_Task description:_ From the line containing "variables. The (absolute)" to the last line of the records, reproduce every line exactly and print nothing else.

(Rendered images with source text)
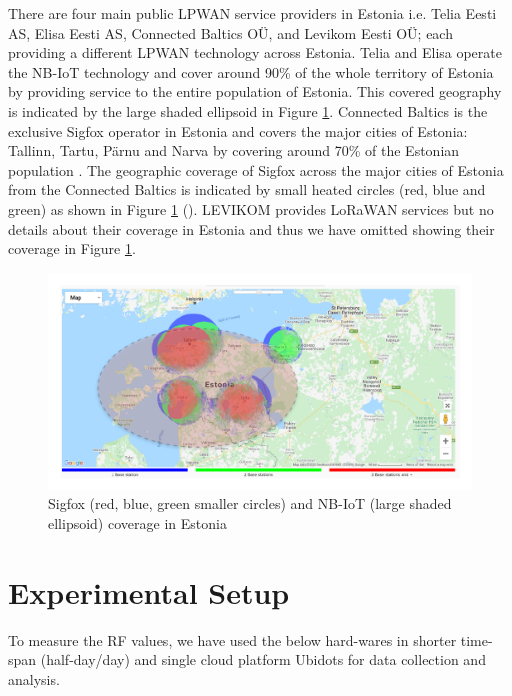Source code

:\documentclass[conference,a4paper,xcolor=table]{IEEEtran}
\begin{document}
There are four main public LPWAN service providers in Estonia i.e. Telia Eesti AS, Elisa Eesti AS, Connected Baltics OÜ, and Levikom Eesti OÜ; each providing a different LPWAN technology across Estonia. Telia and Elisa operate the NB-IoT technology and cover around 90\% of the whole territory of Estonia by providing service to the entire population of Estonia. This covered geography is indicated by the large shaded ellipsoid in Figure \ref{CoverageEstonia}. Connected Baltics is the exclusive Sigfox operator in Estonia and covers the major cities of Estonia: Tallinn, Tartu, Pärnu and Narva by covering around 70\% of the Estonian population \cite{connected}. The geographic coverage of Sigfox across the major cities of Estonia from the Connected Baltics is indicated by small heated circles (red, blue and green) as shown in Figure \ref{CoverageEstonia} (\cite{connected}). LEVIKOM \cite{levikom} provides LoRaWAN services but no details about their coverage in Estonia and thus we have omitted showing their coverage in Figure \ref{CoverageEstonia}. \par 


\begin{figure}[h!]
\centering
    \includegraphics[width=0.8\columnwidth]{images/coverage.pdf}
    \caption{Sigfox (red, blue, green smaller circles) and NB-IoT (large shaded ellipsoid) coverage in Estonia}
    \label{CoverageEstonia}
\end{figure}


\section{Experimental Setup}\label{experimental setup}
To measure the RF values, we have used the below hard-wares in shorter time-span (half-day/day) and single cloud platform Ubidots \cite{ubidots} for data collection and analysis.
\end{document}
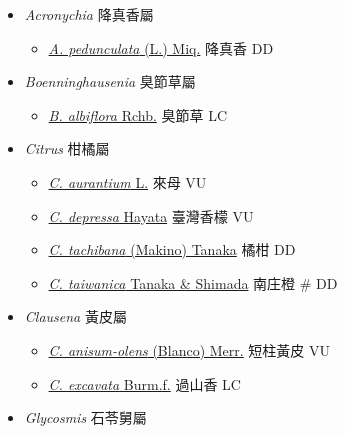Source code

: 
  \begin{itemize}
 \item[] \textit{Acronychia} 降真香屬
                                
  \begin{itemize}
        \item[] \href{http://www.theplantlist.org/tpl1.1/search?q=Acronychia+pedunculata}{\textit{A. pedunculata} (L.) Miq.}   降真香   DD
  \end{itemize}
 \item[] \textit{Boenninghausenia} 臭節草屬
                                
  \begin{itemize}
        \item[] \href{http://www.theplantlist.org/tpl1.1/search?q=Boenninghausenia+albiflora}{\textit{B. albiflora} Rchb.}   臭節草   LC
  \end{itemize}
 \item[] \textit{Citrus} 柑橘屬
                                
  \begin{itemize}
        \item[] \href{http://www.theplantlist.org/tpl1.1/search?q=Citrus+aurantium}{\textit{C. aurantium} L.}   來母   VU
        \item[] \href{http://www.theplantlist.org/tpl1.1/search?q=Citrus+depressa}{\textit{C. depressa} Hayata}   臺灣香檬   VU
        \item[] \href{http://www.theplantlist.org/tpl1.1/search?q=Citrus+tachibana}{\textit{C. tachibana} (Makino) Tanaka}   橘柑   DD
        \item[] \href{http://www.theplantlist.org/tpl1.1/search?q=Citrus+taiwanica}{\textit{C. taiwanica} Tanaka \& Shimada}   南庄橙  \# DD
  \end{itemize}
 \item[] \textit{Clausena} 黃皮屬
                                
  \begin{itemize}
        \item[] \href{http://www.theplantlist.org/tpl1.1/search?q=Clausena+anisum-olens}{\textit{C. anisum-olens} (Blanco) Merr.}   短柱黃皮   VU
        \item[] \href{http://www.theplantlist.org/tpl1.1/search?q=Clausena+excavata}{\textit{C. excavata} Burm.f.}   過山香   LC
  \end{itemize}
 \item[] \textit{Glycosmis} 石苓舅屬
                                

\end{itemize}
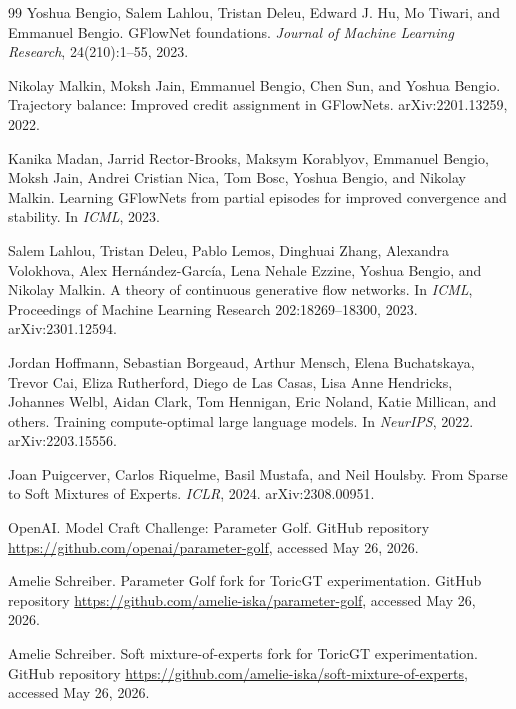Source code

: \documentclass[11pt]{article}
\theoremstyle{definition}
\theoremstyle{plain}
\theoremstyle{remark}
\numberwithin{equation}{section}
\begin{document}
\begin{thebibliography}{99}
Yoshua Bengio, Salem Lahlou, Tristan Deleu, Edward J. Hu, Mo Tiwari, and Emmanuel Bengio.
\newblock GFlowNet foundations.
\newblock \emph{Journal of Machine Learning Research}, 24(210):1--55, 2023.

Nikolay Malkin, Moksh Jain, Emmanuel Bengio, Chen Sun, and Yoshua Bengio.
\newblock Trajectory balance: Improved credit assignment in GFlowNets.
\newblock arXiv:2201.13259, 2022.

Kanika Madan, Jarrid Rector-Brooks, Maksym Korablyov, Emmanuel Bengio, Moksh Jain, Andrei Cristian Nica, Tom Bosc, Yoshua Bengio, and Nikolay Malkin.
\newblock Learning GFlowNets from partial episodes for improved convergence and stability.
\newblock In \emph{ICML}, 2023.

Salem Lahlou, Tristan Deleu, Pablo Lemos, Dinghuai Zhang, Alexandra Volokhova, Alex Hern\'andez-Garc\'ia, Lena Nehale Ezzine, Yoshua Bengio, and Nikolay Malkin.
\newblock A theory of continuous generative flow networks.
\newblock In \emph{ICML}, Proceedings of Machine Learning Research 202:18269--18300, 2023. arXiv:2301.12594.

Jordan Hoffmann, Sebastian Borgeaud, Arthur Mensch, Elena Buchatskaya, Trevor Cai, Eliza Rutherford, Diego de Las Casas, Lisa Anne Hendricks, Johannes Welbl, Aidan Clark, Tom Hennigan, Eric Noland, Katie Millican, and others.
\newblock Training compute-optimal large language models.
\newblock In \emph{NeurIPS}, 2022. arXiv:2203.15556.


Joan Puigcerver, Carlos Riquelme, Basil Mustafa, and Neil Houlsby.
\newblock From Sparse to Soft Mixtures of Experts.
\newblock \emph{ICLR}, 2024. arXiv:2308.00951.

OpenAI.
\newblock Model Craft Challenge: Parameter Golf.
\newblock GitHub repository \url{https://github.com/openai/parameter-golf}, accessed May 26, 2026.

Amelie Schreiber.
\newblock Parameter Golf fork for ToricGT experimentation.
\newblock GitHub repository \url{https://github.com/amelie-iska/parameter-golf}, accessed May 26, 2026.

Amelie Schreiber.
\newblock Soft mixture-of-experts fork for ToricGT experimentation.
\newblock GitHub repository \url{https://github.com/amelie-iska/soft-mixture-of-experts}, accessed May 26, 2026.


\end{thebibliography}
\end{document}
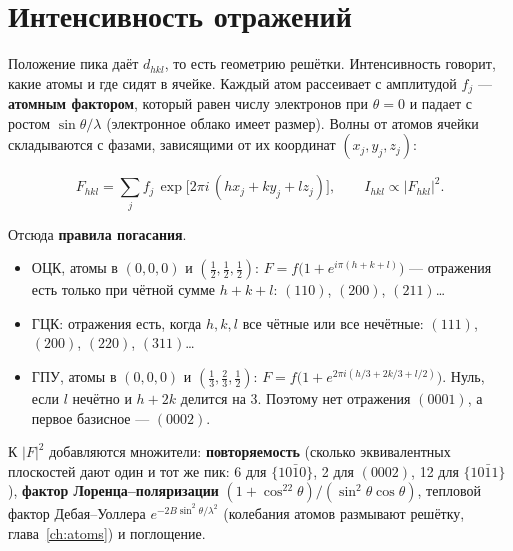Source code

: \section{Интенсивность отражений}

Положение пика даёт $d_{hkl}$, то есть геометрию решётки. Интенсивность говорит, какие атомы и где сидят в ячейке.
Каждый атом рассеивает с амплитудой $f_j$ --- \textbf{атомным фактором}, который равен числу электронов при
$\theta = 0$ и падает с ростом $\sin\theta/\lambda$ (электронное облако имеет размер). Волны от атомов ячейки
складываются с фазами, зависящими от их координат $(x_j, y_j, z_j)$:
\begin{keyf}
\[
F_{hkl} = \sum_j f_j\,\exp\bigl[2\pi i\,(hx_j + ky_j + lz_j)\bigr],\qquad I_{hkl}\propto|F_{hkl}|^2 .
\]
\end{keyf}
Отсюда \textbf{правила погасания}.
\begin{itemize}
\item ОЦК, атомы в $(0,0,0)$ и $(\tfrac12,\tfrac12,\tfrac12)$: $F = f\bigl(1 + e^{i\pi(h+k+l)}\bigr)$ --- отражения есть
  только при чётной сумме $h+k+l$: $(110)$, $(200)$, $(211)$\ldots
\item ГЦК: отражения есть, когда $h, k, l$ все чётные или все нечётные: $(111)$, $(200)$, $(220)$, $(311)$\ldots
\item ГПУ, атомы в $(0,0,0)$ и $(\tfrac13,\tfrac23,\tfrac12)$: $F = f\bigl(1 + e^{2\pi i(h/3 + 2k/3 + l/2)}\bigr)$. Нуль,
  если $l$ нечётно и $h+2k$ делится на 3. Поэтому нет отражения $(0001)$, а первое базисное --- $(0002)$.
\end{itemize}
К $|F|^2$ добавляются множители: \textbf{повторяемость} (сколько эквивалентных плоскостей дают один и тот же пик:
6 для $\{10\bar10\}$, 2 для $(0002)$, 12 для $\{10\bar11\}$), \textbf{фактор Лоренца--поляризации}
$(1+\cos^22\theta)/(\sin^2\theta\cos\theta)$, тепловой фактор Дебая--Уоллера $e^{-2B\sin^2\theta/\lambda^2}$ (колебания
атомов размывают решётку, глава~\ref{ch:atoms}) и поглощение.


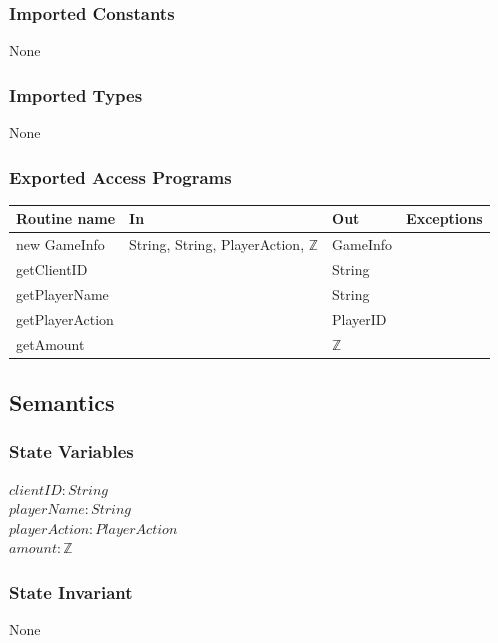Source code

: \documentclass[12pt, titlepage]{article}
\begin{document}
        \subsubsection* {Imported Constants}
            None
        \subsubsection* {Imported Types}
            None
        \subsubsection* {Exported Access Programs}
        
        \begin{tabular}{| l | l | l | p{6cm} |}
            \hline
            \textbf{Routine name} & \textbf{In} & \textbf{Out} & \textbf{Exceptions}\\
            \hline
            new GameInfo & String, String, PlayerAction, $\mathbb{Z}$ & GameInfo & \\
            \hline
            getClientID &  & String & \\
            \hline
            getPlayerName &  & String &\\
            \hline 
            getPlayerAction &  & PlayerID & \\
            \hline 
            getAmount &  & $\mathbb{Z}$ &\\
            \hline 
        \end{tabular}
        
    \subsection* {Semantics}
    
    \subsubsection* {State Variables}
        $\mathit{clientID}: String$\\
        $\mathit{playerName}: String$\\
        $\mathit{playerAction}: PlayerAction$\\
        $\mathit{amount}: \mathbb{Z}$\\

    \subsubsection* {State Invariant}
        None
    
\end{document}
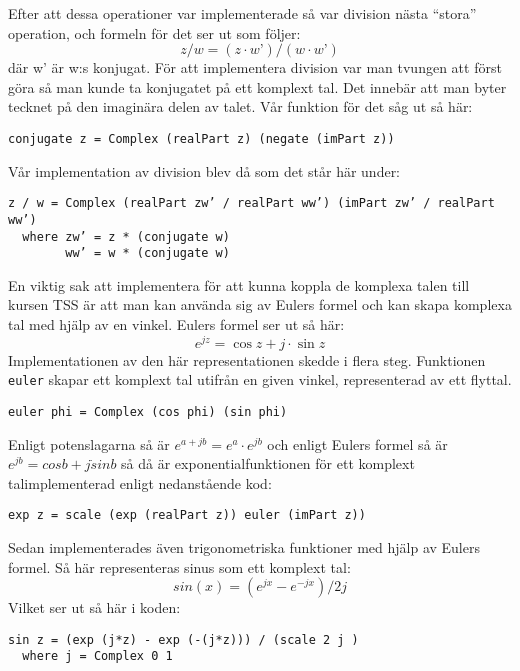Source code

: \documentclass[]{article}
\begin{document}
Efter att dessa operationer var implementerade så var division nästa ``stora''
operation, och formeln för det ser ut som följer:
\[ z / w = (z \cdot w’) / (w \cdot w’) \]
där w’ är w:s konjugat.
För att implementera division var man tvungen att först göra så man kunde ta
konjugatet på ett komplext tal.
Det innebär att man byter tecknet på den imaginära delen av talet.
Vår funktion för det såg ut så här:
\begin{verbatim}
conjugate z = Complex (realPart z) (negate (imPart z))
\end{verbatim}
Vår implementation av division blev då som det står här under:
\begin{verbatim}
z / w = Complex (realPart zw’ / realPart ww’) (imPart zw’ / realPart ww’)
  where zw’ = z * (conjugate w)
        ww’ = w * (conjugate w)
\end{verbatim}

En viktig sak att implementera för att kunna koppla de komplexa talen till
kursen TSS är att man kan använda sig av Eulers formel och kan skapa komplexa
tal med hjälp av en vinkel. Eulers formel ser ut så här:
\[e^{jz}=\cos z+ j \cdot \sin z \]
Implementationen av den här representationen skedde i flera steg.
Funktionen \texttt{euler} skapar ett komplext tal utifrån en
given vinkel, representerad av ett flyttal.
\begin{verbatim}
euler phi = Complex (cos phi) (sin phi)
\end{verbatim}
Enligt potenslagarna%
så är \(e^{a+jb} = e^{a} \cdot e^{jb}\) och enligt Eulers formel så är
\(e^{j b} = cos b + j\dot sin b\) så då är exponentialfunktionen för ett
komplext talimplementerad enligt nedanstående kod:
\begin{verbatim}
exp z = scale (exp (realPart z)) euler (imPart z))
\end{verbatim}
Sedan implementerades även trigonometriska funktioner med hjälp av Eulers
formel. Så här representeras sinus som ett komplext tal:
\[ sin(x) = (e^{j x} - e^{-j x}) / 2 j \]
Vilket ser ut så här i koden:
\begin{verbatim}
sin z = (exp (j*z) - exp (-(j*z))) / (scale 2 j )
  where j = Complex 0 1
\end{verbatim}
\end{document}
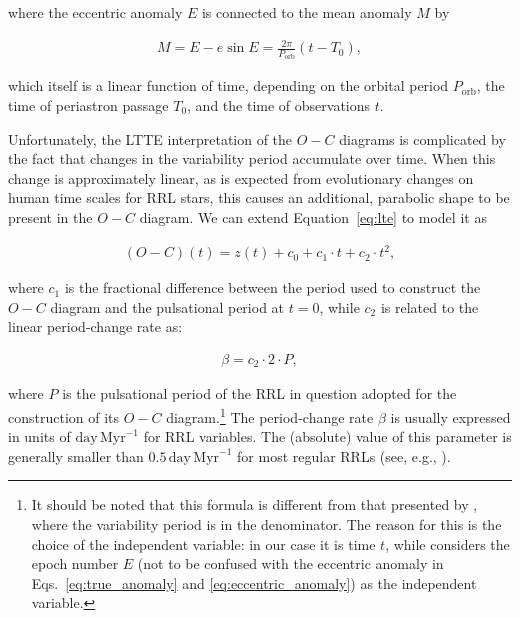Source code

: \documentclass[twocolumn,times]{aastex63}
\begin{document}
\noindent where the eccentric anomaly $E$ is connected to the mean anomaly $M$ by

\begin{eqnarray}
    \label{eq:eccentric_anomaly}
    M = E - e\sin E = \frac{2\pi}{P_\mathrm{orb}} \left(t-T_0\right),
\end{eqnarray}

\noindent which itself is a linear function of time, depending on the orbital period $P_\mathrm{orb}$,
the time of periastron passage $T_0$, and the time of observations $t$.

Unfortunately, the LTTE interpretation of the $O-C$ diagrams is complicated by the fact that changes in the variability
period accumulate over time. When this change is approximately linear, as is expected from evolutionary changes
on human time scales for RRL stars, this causes an additional, parabolic shape to be present in the $O-C$ diagram. We can
extend Equation~\ref{eq:lte} to model it as

\begin{eqnarray}
    \label{eq:parabola}
    (O-C)(t) = z(t) + c_0 + c_1 \cdot t + c_2 \cdot t^2,
\end{eqnarray}

\noindent where $c_1$ is the fractional difference between the period used to construct the $O-C$ diagram and
the pulsational period at $t=0$, while $c_2$ is related to the linear period-change rate \citep{2005ASPC..335....3S} as:

\begin{eqnarray}
    \label{eq:pchange}
    \beta = c_2 \cdot 2 \cdot P,
\end{eqnarray}

\noindent where $P$ is the pulsational period of the RRL in question adopted for the construction of its $O-C$ diagram.\footnote{
It should be noted that this formula is different from that presented by \citet{2005ASPC..335....3S},
where the variability period is in the denominator. The reason for this is the choice of the independent variable:
in our case it is time $t$, while \citet{2005ASPC..335....3S} considers the epoch number $E$ (not to be confused with the eccentric
anomaly in Eqs.~\ref{eq:true_anomaly} and \ref{eq:eccentric_anomaly}) as the independent variable.
}
The period-change rate $\beta$ is usually expressed in units of $\mathrm{day}\,\mathrm{Myr}^{-1}$ for RRL
variables. The (absolute) value of this parameter is generally smaller than $0.5\,\mathrm{day}\,\mathrm{Myr}^{-1}$
for most regular RRLs (see, e.g., \citealt{2001AJ....121..951J,2011MNRAS.411.1744S,2012MNRAS.419.2173J}).
\end{document}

_Task answer:_
variables. The (absolute) value of this parameter is generally smaller than $0.5\,\mathrm{day}\,\mathrm{Myr}^{-1}$
for most regular RRLs (see, e.g., \citealt{2001AJ....121..951J,2011MNRAS.411.1744S,2012MNRAS.419.2173J}).
\end{document}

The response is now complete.